To mark his imminent closure two years ago, Barahgini did a farewell booklet of photos of bizarre prototypes of cars, with accompanying surreal interpretative texts, as a gift to booksellers. It provoked so much interest that Baraghini resolved to issue other titles in the same format - and charge a token 1,000 lire for them, 'a symbolic, nonprice price, that broke every barrier of accessibility.'
The eccentric enterprise received an appropriately unpredictable boost from the runaway success of one title: 'Letter on Happiness,' a parallel text version of a disquisition on the Good Life by the Greek philosopher Epicurus (341-270 B. C). Last year 800,000 were sold. 'And I'm printing 200,000 more,' said Baraghini, 'all already ordered.One bookshop alone, here in Rome, has asked for 5,000 copies.'
There are currently more than 50 'Millelire' titles, including works by Kerouac, Stevenson, Stendhal, Villon, Seneca, Heraclitus, Martialand Mishima (translated for the first time directly into Italian from Japanese, rather than via English), original fiction and travel writing by new Italian authors, and practical handbooks, such as a guide to Italy's proposed electoral reforms and a young people's European rail travel manual.Last year sales topped four million, and this year Baraghini hopes to increase the list to 100 titles, and sell 10 million books.

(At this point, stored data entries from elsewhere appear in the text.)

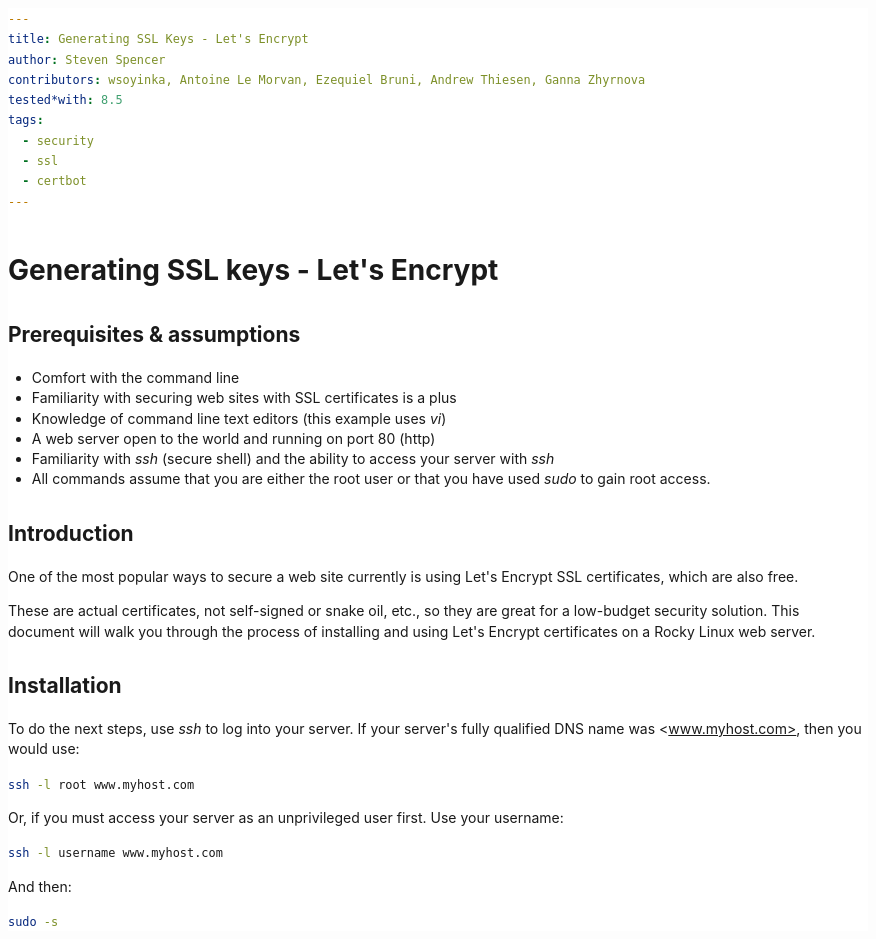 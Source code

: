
 ```yaml
---
title: Generating SSL Keys - Let's Encrypt
author: Steven Spencer
contributors: wsoyinka, Antoine Le Morvan, Ezequiel Bruni, Andrew Thiesen, Ganna Zhyrnova
tested*with: 8.5
tags:
  - security
  - ssl
  - certbot
---
```


# Generating SSL keys - Let's Encrypt

## Prerequisites & assumptions

- Comfort with the command line
- Familiarity with securing web sites with SSL certificates is a plus
- Knowledge of command line text editors (this example uses *vi*)
- A web server open to the world and running on port 80 (http)
- Familiarity with *ssh* (secure shell) and the ability to access your server with *ssh*
- All commands assume that you are either the root user or that you have used *sudo* to gain root access.

## Introduction

One of the most popular ways to secure a web site currently is using Let's Encrypt SSL certificates, which are also free.

These are actual certificates, not self-signed or snake oil, etc., so they are great for a low-budget security solution. This document will walk you through the process of installing and using Let's Encrypt certificates on a Rocky Linux web server.

## Installation

To do the next steps, use *ssh* to log into your server. If your server's fully qualified DNS name was <www.myhost.com>, then you would use:

```bash
ssh -l root www.myhost.com
```

Or, if you must access your server as an unprivileged user first. Use your username:

```bash
ssh -l username www.myhost.com
```

And then:

```bash
sudo -s
```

Nor has Baraghini's zero-lire publicity budget prevented him from securing nationwide advertisements. 'Panorama,' Italy's leading news weekly, took 700,000 copies of 'Millelire's' electoral reform guide to give away free with the magazine, and provided a free full-page ad for Stampa Alternativa. And when a commercial publishing conglomerate announced a promotional campaign offering a 25 percent discount on all its far more costly books, Baraghini countered with a 'spoiling' event, where 'Millelire' books were to be sold for 2,000 lire -twice the normal price.
'Millelire's' founder draws no salary from the publishing company and makes a living from selling the books, often directly at open-air markets, in discotheques, to lines outside concerts, in schools and universities. Around 70 percent of buyers are young people, and going out to meet them, said Baraghini, 'keeps your finger on the pulse, and makes you understand what they want.'
'At first I was sent packing by many booksellers,' said Baraghini cheerfully, 'because they complained that the profit margin was so small there was no point in stocking the books. But then so many readers kept coming in and asking for this book or that, they gave in and took them - out of desperation.'
Ironically, 'Millelire's' meteoric rise is now threatening Baraghini with financial ruin: 'It's quite simple, the more we sell, the closer we come to bankruptcy. An average book makes a profit of about 100 lire - but we never had any capital, so everything we make at the moment goes straight to the bank in interest payments.' And with print runs of 100,000 and more, Baraghini has been forced to borrow ever larger sums to pay the printers, while having to wait six months to see any return on bookstore sales.
Despite his parlous position, he seems confident that the press will survive: 'I need 200 million lire. I've already had several offers to help raise it. I'm considering, for example, selling the inside back cover as an advertising space to a suitable sponsor for a limited period of one year.'
His ultimate ambition, Baraghini declared, was to be the architect of his own extinction as a publisher. 'My dream is that 'Millelire' should be taken over by the readers, who would chose, edit, publish and sell the books themselves.'
'Then I can go off and do something completely different,' he added, with a broad, disarmingly subversive smile.